Thursday 24 September 2015

Pop goes the Easel

As if following on from my post earlier this month which featured a Pop-art inspired artwork seen in Birmingham, this was the front cover of last week's edition of Time Out:


The reason they've chosen that particular image for this edition, with its special features on London's art scene, is no doubt due to the opening of a major new exhibition at Tate Modern entitled The World Goes Pop. It's a bit of a misnomer on Time Out's part though, as the show itself doesn't actually feature Warhol's familiar soup cans at all, with Tate's marketing bumpf quick to stress that "This is pop art, but not as you know it". While famous images like these, the Marilyn and Elvis prints and Roy Liechtenstein's comic strip-style paintings have come to symbolise Pop Art in general, the exhibition sets out to show how the movement was much wider-reaching and influential than this - "never just a celebration of western consumer culture, but...often a subversive international language of protest – a language that is more relevant today than ever."

It wouldn't surprise me however if merchandise depicting the more familiar Pop Art works still gets quite a prominent display in Tate's gift shops. It's amazing just how iconic these images have become, almost perversely becoming a part of the consumer culture that Warhol was commenting on with his work. Earlier this year, Converse launched a new range of its famous Chuck Taylor Hi-Top sneakers in conjunction with the Andy Warhol Foundation, with designs featuring the famous cans.
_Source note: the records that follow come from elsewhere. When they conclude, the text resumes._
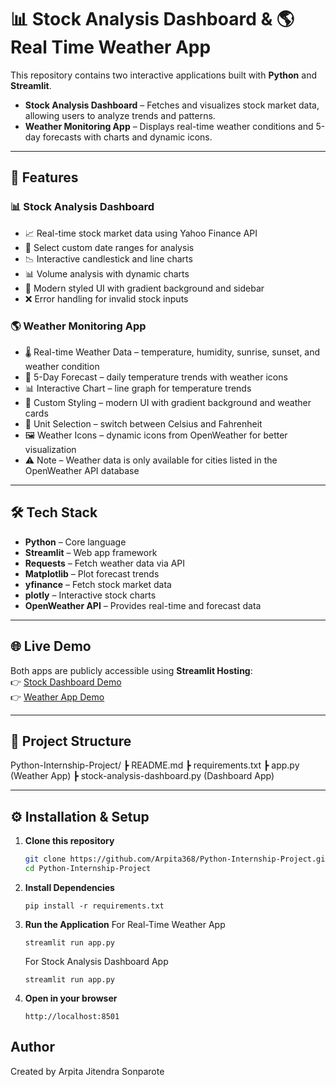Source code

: # 📊 Stock Analysis Dashboard & 🌎 Real Time Weather App  

This repository contains two interactive applications built with **Python** and **Streamlit**.  

- **Stock Analysis Dashboard** – Fetches and visualizes stock market data, allowing users to analyze trends and patterns.  
- **Weather Monitoring App** – Displays real-time weather conditions and 5-day forecasts with charts and dynamic icons.  

---

## 🚀 Features  

### 📊 Stock Analysis Dashboard  
- 📈 Real-time stock market data using Yahoo Finance API  
- 📅 Select custom date ranges for analysis  
- 📉 Interactive candlestick and line charts  
- 📊 Volume analysis with dynamic charts  
- 🎨 Modern styled UI with gradient background and sidebar  
- ❌ Error handling for invalid stock inputs  

### 🌎 Weather Monitoring App  
- 🌡 Real-time Weather Data – temperature, humidity, sunrise, sunset, and weather condition  
- 📅 5-Day Forecast – daily temperature trends with weather icons  
- 📊 Interactive Chart – line graph for temperature trends  
- 🎨 Custom Styling – modern UI with gradient background and weather cards  
- 🔄 Unit Selection – switch between Celsius and Fahrenheit  
- 🖼 Weather Icons – dynamic icons from OpenWeather for better visualization  
- ⚠️ Note – Weather data is only available for cities listed in the OpenWeather API database  

---

## 🛠 Tech Stack  
- **Python** – Core language  
- **Streamlit** – Web app framework  
- **Requests** – Fetch weather data via API  
- **Matplotlib** – Plot forecast trends  
- **yfinance** – Fetch stock market data  
- **plotly** – Interactive stock charts  
- **OpenWeather API** – Provides real-time and forecast data  

---

## 🌐 Live Demo  
Both apps are publicly accessible using **Streamlit Hosting**:  
👉 [Stock Dashboard Demo](https://your-stock-dashboard-link.streamlit.app)  
👉 [Weather App Demo](https://python-internship-project-lcvveo38tuahfmjdurju4f.streamlit.app)  

---

## 📂 Project Structure  
Python-Internship-Project/
┣ README.md
┣ requirements.txt
┣ app.py (Weather App)
┣ stock-analysis-dashboard.py (Dashboard App)

---

## ⚙️ Installation & Setup  

1. **Clone this repository**  
   ```bash
   git clone https://github.com/Arpita368/Python-Internship-Project.git
   cd Python-Internship-Project

2. **Install Dependencies**
   ```
   pip install -r requirements.txt

3. **Run the Application**
   For Real-Time Weather App
   ```
   streamlit run app.py
   ```
   For Stock Analysis Dashboard App
   ```
   streamlit run app.py

4. **Open in your browser**
   ```
   http://localhost:8501

## Author
Created by Arpita Jitendra Sonparote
I have to admit that being both a Converse-wearer for many years (long before everyone was wearing them, I always point out) and a Tin Cannoisseur, I was very tempted to buy these, but at around £50 a pair I felt it was probably worth hanging on until the sales for them. Despite the popularity of the images, I can't really imagine these will be flying off the shelves, so hopefully the shops will be flogging them off more cheaply soon to get rid of old stock.




In the meantime, I'll just have to make do with this t-shirt that I found on eBay a while back. I won't wear it when I go and see the exhibition of course, as that would feel a bit like going to a gig wearing a t-shirt featuring the band who were playing, which I am informed is simply not the done thing (or in other words, completely and utterly lame).

Anyway, all this is just an elaborate introduction to the fact that after seeing them on offer a while back, I had the whole range of  Campbell's condensed soups available in the UK in my stash of tins (a vastly smaller product selection than those for sale in the US and Canada), and have been slowly but surely working my way through them.

You can of course just enjoy them as plain old soup, diluting them down with water or milk, but having been condensed they also make for an excellent ingredient for cooking with in other dishes.


There are a wealth of recipes out there using condensed soups for things like pasta bakes, sauces for meat dishes, pie fillings and so on, which tasty as they may be, all tend to merge into one after a while. I have made it my mission therefore to seek out some of the more original, unusual and yes, at times somewhat unpleasant-sounding recipes that they feature in, which I will be writing about, again slowly but surely, over a series of posts. Don't worry, I will be blogging about other things in between as well; while Andy Warhol originally decided on the Campbell's tins as that was what he used to have for lunch every day, I wouldn't dream of subjecting you to soup, soup and more soup for the next six posts. Like an overpacked art exhibition, there's only so much of the stuff that most of us can take all in one go.